— Но почему вы считаете, — запальчиво отвечал Мориц, — что ваша моральная мерка приложима ко всем? — Он пожал плечами.

— Не надо, Мориц… — мягко отвела его протест Ника, — Мне обидно за вас! Что вы большое чувство испытали не к какой‑нибудь великой актрисе вроде Асты Нильсен или к какой‑нибудь мировой певице, к чему‑то неповторимому и трагическому, а к маленькой и даже не вполне доброкачественной женщине, которая, любя вас, заодно вас ловила — интриговала — что это все такое? В вашей жизни нет Клеопатры и нет Кармен, нет того, что равно — жизни! (в восприятии данного человека, пусть и ошибочном). В вашей жизни — одно священно: некое подобие Галатеи — это ваша жена. Не иди через вашу жизнь это чувство — я бы только огорчилась, слушая.

Её прерывал Мориц:

— Говорить на эту тему я не считаю нужным. Почему я должен был любить актрису, а не просто женщину? Неубедительно. Но я вспомнил один маленький факт, который, может быть, даст вам что‑то — в вашу писательскую лабораторию. Вы спросили меня, не был ли я влюблён в девочку, будучи ещё мальчиком. Я был свидетелем, в шесть лет, бурных выражений страстей такого мальчика к маленькой девочке, и я возненавидел подобные выражения. У моего троюродного брата в Риге на детском празднике я увидел, как один мальчик в какой‑то бешеной страсти (девочка была хороша как кукла) прокусил ей ухо. "Красная шапочка" заплаканная сидела на руках у матери с бинтом на ухе.
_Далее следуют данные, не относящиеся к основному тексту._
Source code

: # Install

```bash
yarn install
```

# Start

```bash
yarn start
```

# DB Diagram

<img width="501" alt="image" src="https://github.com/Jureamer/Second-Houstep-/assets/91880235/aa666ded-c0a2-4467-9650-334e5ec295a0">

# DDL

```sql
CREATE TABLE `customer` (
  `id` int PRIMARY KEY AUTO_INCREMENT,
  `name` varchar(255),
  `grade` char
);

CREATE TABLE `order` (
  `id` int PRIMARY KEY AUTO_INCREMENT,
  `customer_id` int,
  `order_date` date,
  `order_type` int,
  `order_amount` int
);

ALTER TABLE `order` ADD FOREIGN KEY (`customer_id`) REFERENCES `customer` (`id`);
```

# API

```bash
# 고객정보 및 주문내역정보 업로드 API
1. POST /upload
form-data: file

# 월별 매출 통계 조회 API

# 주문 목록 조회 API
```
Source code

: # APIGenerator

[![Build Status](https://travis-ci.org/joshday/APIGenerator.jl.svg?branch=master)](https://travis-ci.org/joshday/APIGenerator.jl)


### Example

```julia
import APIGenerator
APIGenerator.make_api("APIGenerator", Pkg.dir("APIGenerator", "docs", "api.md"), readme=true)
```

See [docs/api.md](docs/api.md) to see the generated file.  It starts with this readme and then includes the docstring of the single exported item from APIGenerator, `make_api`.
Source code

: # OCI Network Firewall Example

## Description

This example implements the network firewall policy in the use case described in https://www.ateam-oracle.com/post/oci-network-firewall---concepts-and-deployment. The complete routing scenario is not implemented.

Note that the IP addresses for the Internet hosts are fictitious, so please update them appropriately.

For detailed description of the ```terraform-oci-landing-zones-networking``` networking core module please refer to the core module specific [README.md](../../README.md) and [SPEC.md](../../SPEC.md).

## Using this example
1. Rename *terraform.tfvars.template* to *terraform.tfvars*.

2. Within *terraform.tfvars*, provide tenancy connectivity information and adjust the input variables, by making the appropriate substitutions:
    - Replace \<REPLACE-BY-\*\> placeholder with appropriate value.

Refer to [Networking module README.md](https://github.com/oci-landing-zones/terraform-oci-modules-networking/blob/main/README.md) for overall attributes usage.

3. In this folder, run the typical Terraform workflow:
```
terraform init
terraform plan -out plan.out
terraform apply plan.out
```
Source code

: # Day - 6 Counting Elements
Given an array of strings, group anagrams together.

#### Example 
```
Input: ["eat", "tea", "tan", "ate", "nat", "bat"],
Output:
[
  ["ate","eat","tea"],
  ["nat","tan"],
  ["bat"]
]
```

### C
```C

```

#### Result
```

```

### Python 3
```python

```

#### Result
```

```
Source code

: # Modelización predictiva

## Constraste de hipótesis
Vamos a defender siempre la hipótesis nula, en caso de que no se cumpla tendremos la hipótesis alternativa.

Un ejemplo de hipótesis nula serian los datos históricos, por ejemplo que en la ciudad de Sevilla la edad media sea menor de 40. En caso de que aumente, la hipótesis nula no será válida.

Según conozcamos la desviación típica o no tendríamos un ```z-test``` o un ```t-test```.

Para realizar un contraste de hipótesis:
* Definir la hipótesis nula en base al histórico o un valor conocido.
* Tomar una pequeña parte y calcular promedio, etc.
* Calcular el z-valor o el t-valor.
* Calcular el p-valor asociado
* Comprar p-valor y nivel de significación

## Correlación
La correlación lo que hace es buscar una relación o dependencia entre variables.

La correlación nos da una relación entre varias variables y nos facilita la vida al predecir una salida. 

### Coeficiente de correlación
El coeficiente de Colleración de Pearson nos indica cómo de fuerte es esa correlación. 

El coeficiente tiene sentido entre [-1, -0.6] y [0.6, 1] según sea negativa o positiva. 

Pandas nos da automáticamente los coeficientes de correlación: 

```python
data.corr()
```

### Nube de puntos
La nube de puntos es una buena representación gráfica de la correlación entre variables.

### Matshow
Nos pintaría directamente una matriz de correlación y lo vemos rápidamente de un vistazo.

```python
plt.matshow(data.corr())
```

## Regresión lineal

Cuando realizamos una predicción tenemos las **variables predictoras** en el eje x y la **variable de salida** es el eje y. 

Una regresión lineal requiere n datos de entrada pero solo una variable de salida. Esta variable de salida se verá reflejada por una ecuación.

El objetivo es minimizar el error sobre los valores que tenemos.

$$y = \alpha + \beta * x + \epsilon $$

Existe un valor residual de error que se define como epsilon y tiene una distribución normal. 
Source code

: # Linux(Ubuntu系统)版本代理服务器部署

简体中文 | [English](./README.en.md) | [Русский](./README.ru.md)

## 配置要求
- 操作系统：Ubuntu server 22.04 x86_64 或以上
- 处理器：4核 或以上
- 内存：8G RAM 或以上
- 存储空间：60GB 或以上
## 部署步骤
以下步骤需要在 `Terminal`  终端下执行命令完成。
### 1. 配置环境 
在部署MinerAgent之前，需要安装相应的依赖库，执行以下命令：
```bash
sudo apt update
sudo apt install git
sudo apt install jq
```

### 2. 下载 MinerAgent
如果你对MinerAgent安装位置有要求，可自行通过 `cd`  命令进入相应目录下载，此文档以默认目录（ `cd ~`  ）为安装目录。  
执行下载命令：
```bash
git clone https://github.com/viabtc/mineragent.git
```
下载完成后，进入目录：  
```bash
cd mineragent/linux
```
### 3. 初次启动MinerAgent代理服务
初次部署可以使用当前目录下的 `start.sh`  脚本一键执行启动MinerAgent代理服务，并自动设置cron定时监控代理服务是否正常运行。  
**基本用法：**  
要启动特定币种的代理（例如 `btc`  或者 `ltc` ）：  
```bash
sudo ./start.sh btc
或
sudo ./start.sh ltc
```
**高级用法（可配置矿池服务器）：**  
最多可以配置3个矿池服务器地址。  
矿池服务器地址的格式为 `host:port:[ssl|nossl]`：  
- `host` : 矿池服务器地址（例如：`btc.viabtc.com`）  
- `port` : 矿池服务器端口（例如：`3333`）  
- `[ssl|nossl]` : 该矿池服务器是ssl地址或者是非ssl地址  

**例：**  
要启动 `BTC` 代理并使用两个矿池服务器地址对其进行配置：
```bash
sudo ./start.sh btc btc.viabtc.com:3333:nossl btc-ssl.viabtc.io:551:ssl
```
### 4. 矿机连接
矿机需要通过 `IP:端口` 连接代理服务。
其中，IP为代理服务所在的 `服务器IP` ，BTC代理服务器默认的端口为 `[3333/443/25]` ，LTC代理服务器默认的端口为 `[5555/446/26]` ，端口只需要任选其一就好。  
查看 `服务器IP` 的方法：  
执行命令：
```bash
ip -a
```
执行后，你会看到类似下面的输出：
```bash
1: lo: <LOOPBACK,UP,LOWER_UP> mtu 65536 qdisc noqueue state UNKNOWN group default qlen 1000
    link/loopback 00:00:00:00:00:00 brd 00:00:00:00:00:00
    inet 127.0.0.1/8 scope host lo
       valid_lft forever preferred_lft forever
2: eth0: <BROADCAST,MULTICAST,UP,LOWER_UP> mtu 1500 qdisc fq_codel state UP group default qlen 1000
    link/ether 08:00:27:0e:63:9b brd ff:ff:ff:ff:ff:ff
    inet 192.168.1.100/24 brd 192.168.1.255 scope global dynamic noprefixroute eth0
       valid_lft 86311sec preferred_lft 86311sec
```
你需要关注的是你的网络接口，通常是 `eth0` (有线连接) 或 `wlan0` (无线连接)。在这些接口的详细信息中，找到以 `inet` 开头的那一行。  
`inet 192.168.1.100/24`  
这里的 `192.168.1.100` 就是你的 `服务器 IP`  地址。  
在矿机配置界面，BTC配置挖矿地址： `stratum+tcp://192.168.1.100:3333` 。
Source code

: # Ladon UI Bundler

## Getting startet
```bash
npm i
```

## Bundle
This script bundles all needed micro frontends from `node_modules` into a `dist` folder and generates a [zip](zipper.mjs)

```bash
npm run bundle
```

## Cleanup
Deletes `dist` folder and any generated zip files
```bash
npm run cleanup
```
И я негодовал, и мне было стыдно за нее: как она могла сидеть тут, при всех, после того, что случилось!

— Да, вот это — ключ к моему герою, Мориц, — сказала Ника, — это я забираю в поэму, спасибо! Это действительно реактив в одну из моих колб. Вся ваша любовная жизнь может стать прожектором, исходящим из этой вспышки вашего нет безыскусственной человеческой слабости. Из этого укушенного уха.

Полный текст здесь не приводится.